Amirhossein Shantia, Rik Timmers, Yiebo Chong, Cornel Kuiper, Francesco Bidoia, Lambert Schomaker, Marco Wiering, Two-stage visual navigation by deep neural networks and multi-goal reinforcement learning, . Robotics and Autonomous Systems, Volume 138, 2021 DOI: 10.1016/j.robot.2021.103731.

In this paper, we propose a two-stage learning framework for visual navigation in which the experience of the agent during exploration of one goal is shared to learn to navigate to other goals. We train a deep neural network for estimating the robot’s position in the environment using ground truth information provided by a classical localization and mapping approach. The second simpler multi-goal Q-function learns to traverse the environment by using the provided discretized map. Transfer learning is applied to the multi-goal Q-function from a maze structure to a 2D simulator and is finally deployed in a 3D simulator where the robot uses the estimated locations from the position estimator deep network. In the experiments, we first compare different architectures to select the best deep network for location estimation, and then compare the effects of the multi-goal reinforcement learning method to traditional reinforcement learning. The results show a significant improvement when multi-goal reinforcement learning is used. Furthermore, the results of the location estimator show that a deep network can learn and generalize in different environments using camera images with high accuracy in both position and orientation.

Learning the parameters of a robot navigator through Q-learning

Chang, L., Shan, L., Jiang, C. et al, Reinforcement based mobile robot path planning with improved dynamic window approach in unknown environment, . Auton Robot 45, 51–76 (2021) DOI: 10.1007/s10514-020-09947-4.
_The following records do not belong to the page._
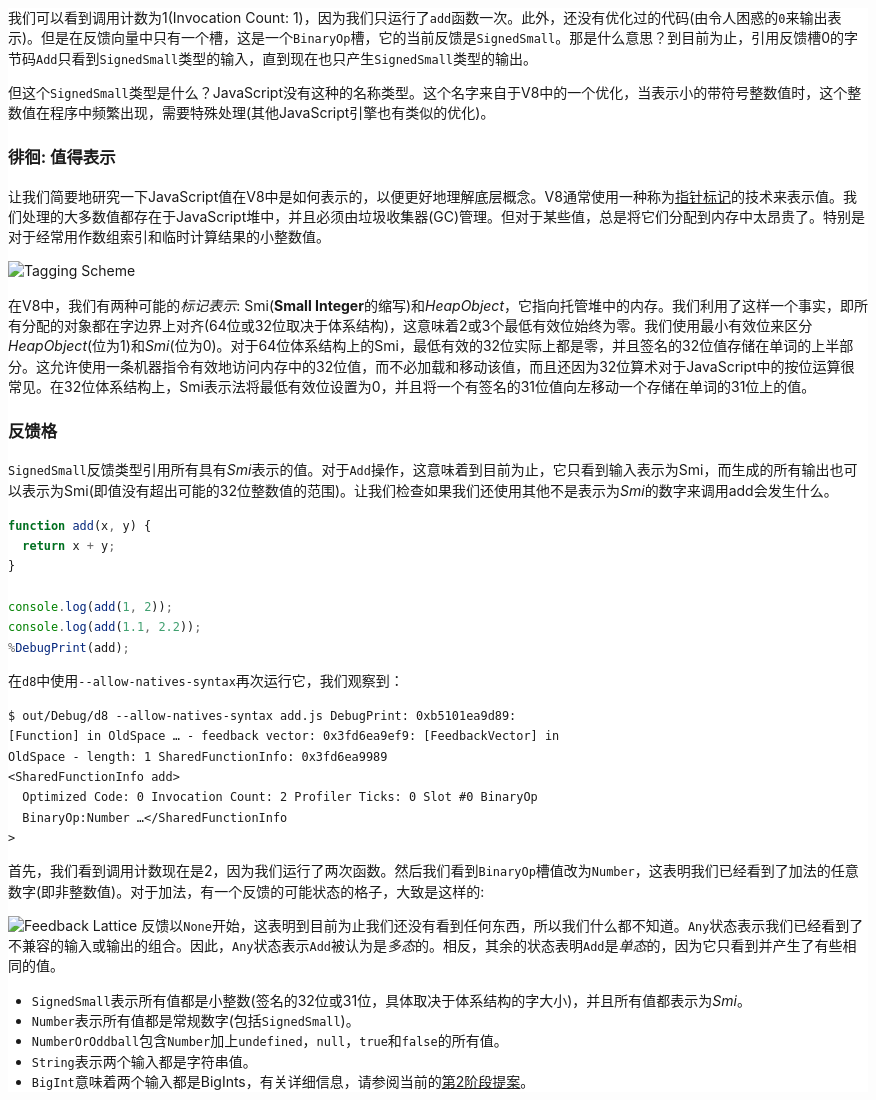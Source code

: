 我们可以看到调用计数为1(Invocation Count: 1)，因为我们只运行了`add`函数一次。此外，还没有优化过的代码(由令人困惑的`0`来输出表示)。但是在反馈向量中只有一个槽，这是一个`BinaryOp`槽，它的当前反馈是`SignedSmall`。那是什么意思？到目前为止，引用反馈槽0的字节码`Add`只看到`SignedSmall`类型的输入，直到现在也只产生`SignedSmall`类型的输出。

但这个`SignedSmall`类型是什么？JavaScript没有这种的名称类型。这个名字来自于V8中的一个优化，当表示小的带符号整数值时，这个整数值在程序中频繁出现，需要特殊处理(其他JavaScript引擎也有类似的优化)。

### 徘徊: 值得表示

让我们简要地研究一下JavaScript值在V8中是如何表示的，以便更好地理解底层概念。V8通常使用一种称为[指针标记](https://en.wikipedia.org/wiki/Tagged_pointer)的技术来表示值。我们处理的大多数值都存在于JavaScript堆中，并且必须由垃圾收集器(GC)管理。但对于某些值，总是将它们分配到内存中太昂贵了。特别是对于经常用作数组索引和临时计算结果的小整数值。

![Tagging Scheme](https://benediktmeurer.de/images/2017/tagging-20171213.svg)

在V8中，我们有两种可能的*标记表示*: Smi(**Small Integer**的缩写)和*HeapObject*，它指向托管堆中的内存。我们利用了这样一个事实，即所有分配的对象都在字边界上对齐(64位或32位取决于体系结构)，这意味着2或3个最低有效位始终为零。我们使用最小有效位来区分*HeapObject*(位为1)和*Smi*(位为0)。对于64位体系结构上的Smi，最低有效的32位实际上都是零，并且签名的32位值存储在单词的上半部分。这允许使用一条机器指令有效地访问内存中的32位值，而不必加载和移动该值，而且还因为32位算术对于JavaScript中的按位运算很常见。在32位体系结构上，Smi表示法将最低有效位设置为0，并且将一个有签名的31位值向左移动一个存储在单词的31位上的值。

### 反馈格

`SignedSmall`反馈类型引用所有具有*Smi*表示的值。对于`Add`操作，这意味着到目前为止，它只看到输入表示为Smi，而生成的所有输出也可以表示为Smi(即值没有超出可能的32位整数值的范围)。让我们检查如果我们还使用其他不是表示为*Smi*的数字来调用add会发生什么。

```js
function add(x, y) {
  return x + y;
}

console.log(add(1, 2));
console.log(add(1.1, 2.2));
%DebugPrint(add);
```

在`d8`中使用`--allow-natives-syntax`再次运行它，我们观察到：

```shell
$ out/Debug/d8 --allow-natives-syntax add.js DebugPrint: 0xb5101ea9d89:
[Function] in OldSpace … - feedback vector: 0x3fd6ea9ef9: [FeedbackVector] in
OldSpace - length: 1 SharedFunctionInfo: 0x3fd6ea9989
<SharedFunctionInfo add>
  Optimized Code: 0 Invocation Count: 2 Profiler Ticks: 0 Slot #0 BinaryOp
  BinaryOp:Number …</SharedFunctionInfo
>
```

首先，我们看到调用计数现在是2，因为我们运行了两次函数。然后我们看到`BinaryOp`槽值改为`Number`，这表明我们已经看到了加法的任意数字(即非整数值)。对于加法，有一个反馈的可能状态的格子，大致是这样的:

![Feedback Lattice](https://benediktmeurer.de/images/2017/lattice-20171213.svg)
反馈以`None`开始，这表明到目前为止我们还没有看到任何东西，所以我们什么都不知道。`Any`状态表示我们已经看到了不兼容的输入或输出的组合。因此，`Any`状态表示`Add`被认为是*多态*的。相反，其余的状态表明`Add`是*单态*的，因为它只看到并产生了有些相同的值。

- `SignedSmall`表示所有值都是小整数(签名的32位或31位，具体取决于体系结构的字大小)，并且所有值都表示为*Smi*。
- `Number`表示所有值都是常规数字(包括`SignedSmall`)。
- `NumberOrOddball`包含`Number`加上`undefined`，`null`，`true`和`false`的所有值。
- `String`表示两个输入都是字符串值。
- `BigInt`意味着两个输入都是BigInts，有关详细信息，请参阅当前的[第2阶段提案](https://tc39.github.io/proposal-bigint/)。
Mobile robot path planning in an unknown environment is a fundamental and challenging problem in the field of robotics. Dynamic window approach (DWA) is an effective method of local path planning, however some of its evaluation functions are inadequate and the algorithm for choosing the weights of these functions is lacking, which makes it highly dependent on the global reference and prone to fail in an unknown environment. In this paper, an improved DWA based on Q-learning is proposed. First, the original evaluation functions are modified and extended by adding two new evaluation functions to enhance the performance of global navigation. Then, considering the balance of effectiveness and speed, we define the state space, action space and reward function of the adopted Q-learning algorithm for the robot motion planning. After that, the parameters of the proposed DWA are adaptively learned by Q-learning and a trained agent is obtained to adapt to the unknown environment. At last, by a series of comparative simulations, the proposed method shows higher navigation efficiency and successful rate in the complex unknown environment. The proposed method is also validated in experiments based on XQ-4 Pro robot to verify its navigation capability in both static and dynamic environment.

Deep learning RL methods for robot navigation

Luong, M., Pham, C., Incremental Learning for Autonomous Navigation of Mobile Robots based on Deep Reinforcement Learning, . J Intell Robot Syst 101, 1 (2021) DOI: 10.1007/s10846-020-01262-5.

This paper presents an incremental learning method and system for autonomous robot navigation. The range finder laser sensor and online deep reinforcement learning are utilized for generating the navigation policy, which is effective for avoiding obstacles along the robot’s trajectories as well as for robot’s reaching the destination. An empirical experiment is conducted under simulation and real-world settings. Under the simulation environment, the results show that the proposed method can generate a highly effective navigation policy (more than 90% accuracy) after only 150k training iterations. Moreover, our system has slightly outperformed deep-Q, while having considerably surpassed Proximal Policy Optimization, two recent state-of-the art robot navigation systems. Finally, two experiments are performed to demonstrate the feasibility and effectiveness of our robot’s proposed navigation system in real-time under real-world settings.